Key takeaway
Eli Lilly's jump to #1 on the CB Insights Pharma AI Readiness Index reflects a broader truth: the pharma companies winning the AI race are those treating AI as core R&D infrastructure, not as an innovation lab experiment.
Lilly jumped to #1, Merck to #2, Roche fell to 5th, while J&J, Novartis, and GSK dropped out of the Top 10. AI in pharma R&D shows huge potential but limited delivery so far.
What the index measures
The CB Insights Pharma AI Readiness Index ranks the top 20 global pharma companies across four dimensions: data infrastructure maturity, AI partnership breadth, internal AI talent density, and demonstrated AI-driven pipeline impact.
The index has become a leading indicator for investors and partners assessing which pharma companies are positioned for the AI-driven R&D paradigm.

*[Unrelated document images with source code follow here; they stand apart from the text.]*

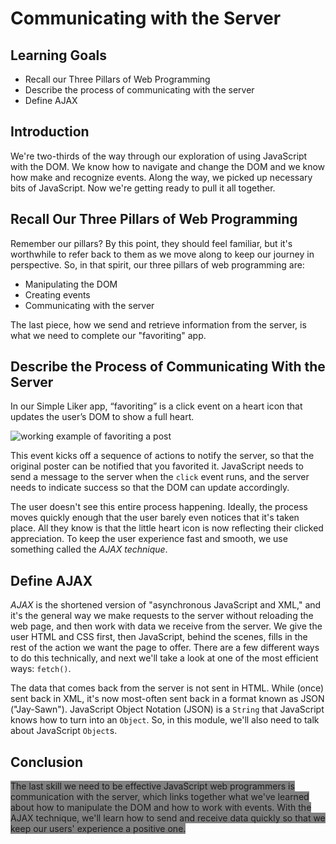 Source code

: # Communicating with the Server

## Learning Goals

- Recall our Three Pillars of Web Programming
- Describe the process of communicating with the server
- Define AJAX

## Introduction

We're two-thirds of the way through our exploration of using JavaScript with the
DOM. We know how to navigate and change the DOM and we know how make and
recognize events. Along the way, we picked up necessary bits of JavaScript. Now
we're getting ready to pull it all together.

## Recall Our Three Pillars of Web Programming

Remember our pillars? By this point, they should feel familiar, but it's
worthwhile to refer back to them as we move along to keep our journey in
perspective. So, in that spirit, our three pillars of web programming are:

- Manipulating the DOM
- Creating events
- Communicating with the server

The last piece, how we send and retrieve information from the server, is what we
need to complete our "favoriting" app.

## Describe the Process of Communicating With the Server

In our Simple Liker app, “favoriting” is a click event on a heart icon that
updates the user’s DOM to show a full heart.

![working example of favoriting a post][three-pillars-example-working]

This event kicks off a sequence of actions to notify the server, so that the
original poster can be notified that you favorited it. JavaScript needs to send
a message to the server when the `click` event runs, and the server needs to
indicate success so that the DOM can update accordingly.

The user doesn't see this entire process happening. Ideally, the process moves
quickly enough that the user barely even notices that it's taken place. All they
know is that the little heart icon is now reflecting their clicked appreciation.
To keep the user experience fast and smooth, we use something called the _AJAX
technique_.

## Define AJAX

_AJAX_ is the shortened version of "asynchronous JavaScript and XML," and it's the
general way we make requests to the server without reloading the web page, and
then work with data we receive from the server. We give the user HTML and CSS
first, then JavaScript, behind the scenes, fills in the rest of the action we
want the page to offer. There are a few different ways to do this technically,
and next we'll take a look at one of the most efficient ways: `fetch()`.

The data that comes back from the server is not sent in HTML. While (once) sent
back in XML, it's now most-often sent back in a format known as JSON ("Jay-Sawn").
JavaScript Object Notation (JSON) is a `String` that JavaScript knows how to
turn into an `Object`. So, in this module, we'll also need to talk about
JavaScript `Object`s.

## Conclusion

<span style="background-color: gray;">The last skill we need to be effective JavaScript web programmers is
communication with the server, which links together what we've learned about how
to manipulate the DOM and how to work with events. With the AJAX technique,
we'll learn how to send and receive data quickly so that we keep our users'
experience a positive one.</span>

[three-pillars-example-working]: https://curriculum-content.s3.amazonaws.com/fewpjs/fewpjs-stitching-together-the-three-pillars/three-pillars-02.gif
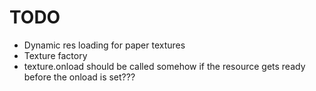 # TODO

- Dynamic res loading for paper textures
- Texture factory
- texture.onload should be called somehow if the resource gets ready before the onload is set???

Key movers: Lilly rises, Roche falls
Eli Lilly rose to #1 driven by its proprietary real-world evidence platform (100M+ patient records), 14 active AI partnerships (including Recursion, Isomorphic Labs, Insilico Medicine), and 5 of 12 Phase I programs using AI-driven target identification.
Merck climbed to #2 with its Absci partnership for AI-designed antibodies and 400+ ML engineers.
Roche fell from #2 to #5 despite having the industry's richest data assets (Flatiron Health, Foundation Medicine), its AI investments focused more on diagnostics than pipeline acceleration.
Top 10 rankings
The complete Top 10 with scores and key AI initiatives.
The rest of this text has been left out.